Oliveira conta que vive no bairro de Vista Alegre há 40 anos e “sempre foi assim, sempre nos deu dor de cabeça”, reclama. “Anunciam de uma forma e fazem de outra. Aí não temos confiança de que terá água naquele dia, ficamos sem saber qual é o dia certo e temos que ligar para a Compesa. Isso atrapalha todos os nossos compromissos. Quem trabalha fora precisa já deixar tudo pronto se a água chegar, mas é difícil se você não tem certeza da água”.
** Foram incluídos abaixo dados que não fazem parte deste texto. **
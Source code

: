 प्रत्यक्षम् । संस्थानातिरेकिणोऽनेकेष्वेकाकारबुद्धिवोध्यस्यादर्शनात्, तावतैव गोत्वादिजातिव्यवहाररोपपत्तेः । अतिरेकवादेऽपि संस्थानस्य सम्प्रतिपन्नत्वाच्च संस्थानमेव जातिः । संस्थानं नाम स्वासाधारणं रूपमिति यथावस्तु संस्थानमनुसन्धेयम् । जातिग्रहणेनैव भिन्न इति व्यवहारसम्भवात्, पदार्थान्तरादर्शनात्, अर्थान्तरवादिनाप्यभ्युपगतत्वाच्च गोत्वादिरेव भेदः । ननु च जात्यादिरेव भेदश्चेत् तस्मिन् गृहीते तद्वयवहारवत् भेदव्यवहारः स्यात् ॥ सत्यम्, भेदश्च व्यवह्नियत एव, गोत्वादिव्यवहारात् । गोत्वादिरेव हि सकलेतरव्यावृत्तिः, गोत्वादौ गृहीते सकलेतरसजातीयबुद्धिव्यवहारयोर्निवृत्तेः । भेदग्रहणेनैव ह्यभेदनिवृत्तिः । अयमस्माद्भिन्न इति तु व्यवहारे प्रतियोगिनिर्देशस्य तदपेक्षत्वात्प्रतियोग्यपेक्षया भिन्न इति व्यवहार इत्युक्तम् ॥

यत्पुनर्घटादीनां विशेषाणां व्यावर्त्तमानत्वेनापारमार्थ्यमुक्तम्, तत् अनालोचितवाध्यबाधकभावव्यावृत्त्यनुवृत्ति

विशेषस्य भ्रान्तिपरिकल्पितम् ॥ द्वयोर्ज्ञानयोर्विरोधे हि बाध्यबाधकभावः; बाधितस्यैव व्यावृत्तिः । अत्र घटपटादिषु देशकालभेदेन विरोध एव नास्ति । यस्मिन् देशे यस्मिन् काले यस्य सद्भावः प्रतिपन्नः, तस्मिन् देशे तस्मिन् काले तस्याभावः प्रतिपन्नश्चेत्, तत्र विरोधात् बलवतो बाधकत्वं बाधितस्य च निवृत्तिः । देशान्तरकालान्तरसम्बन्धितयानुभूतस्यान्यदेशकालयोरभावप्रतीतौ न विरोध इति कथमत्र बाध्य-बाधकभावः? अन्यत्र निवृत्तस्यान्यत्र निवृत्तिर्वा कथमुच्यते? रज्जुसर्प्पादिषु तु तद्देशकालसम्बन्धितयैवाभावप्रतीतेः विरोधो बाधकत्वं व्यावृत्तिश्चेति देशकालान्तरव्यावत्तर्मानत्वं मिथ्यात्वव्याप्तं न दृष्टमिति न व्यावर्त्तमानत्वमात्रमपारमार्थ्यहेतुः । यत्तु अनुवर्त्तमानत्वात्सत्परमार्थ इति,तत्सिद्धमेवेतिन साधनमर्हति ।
Ela menciona ainda que no início da pandemia, em abril de 2020, a Compesa fez um serviço numa casa vizinha e, por um erro, acabou cortando o abastecimento de água para sua casa. Miriam Oliveira ficou dois meses sem água – mas as contas chegaram. “Foi muito difícil, fiquei pedindo água ao vizinho. Liguei nove vezes para o Serviço de Atendimento ao Consumidor (SAC) da Compesa pedindo por favor que consertassem, mas só fizeram o serviço dois meses depois, em junho. E ainda deixaram a rua esburacada. É um grande desrespeito.
A presidente da Compesa, Manuela Marinho, disse que a companhia está investindo em ações para ampliar a oferta de água à população e aumentar a segurança hídrica do sistema. Ela destaca que 30 novos poços devem se somar ao sistema ainda no primeiro semestre, alguns sendo reativados e outros novos a serem perfurados.
Em resposta à matéria, a Compesa reafirma que as dificuldades de abastecimento decorrem da pouca quantidade de chuvas na RMR. A empresa afirma estar investindo cerca de R$ 20 milhões “para ampliar a oferta de água e para trazer mais segurança hídrica aos sistemas”, mas não detalha se alguma das ações deve melhorar o abastecimento nas localidades citadas. A assessoria de imprensa da Compesa mencionou ainda a coloração da água, sem detalhar os motivos, mas pede que os clientes liguem para a empresa.
“A questão pode estar relacionada aos ajustes para programação do sistema no novo calendário de abastecimento da RMR, no entanto a Compesa vem realizando descargas na rede para mitigar esse impacto. Porém, é necessário que os moradores registrem a ocorrência na central de atendimento ao cliente (0800 081 0195), fornecendo dados como matrícula, para que uma equipe seja enviada ao local e realize o diagnóstico da questão”, diz a nota enviada ao Brasil de Fato.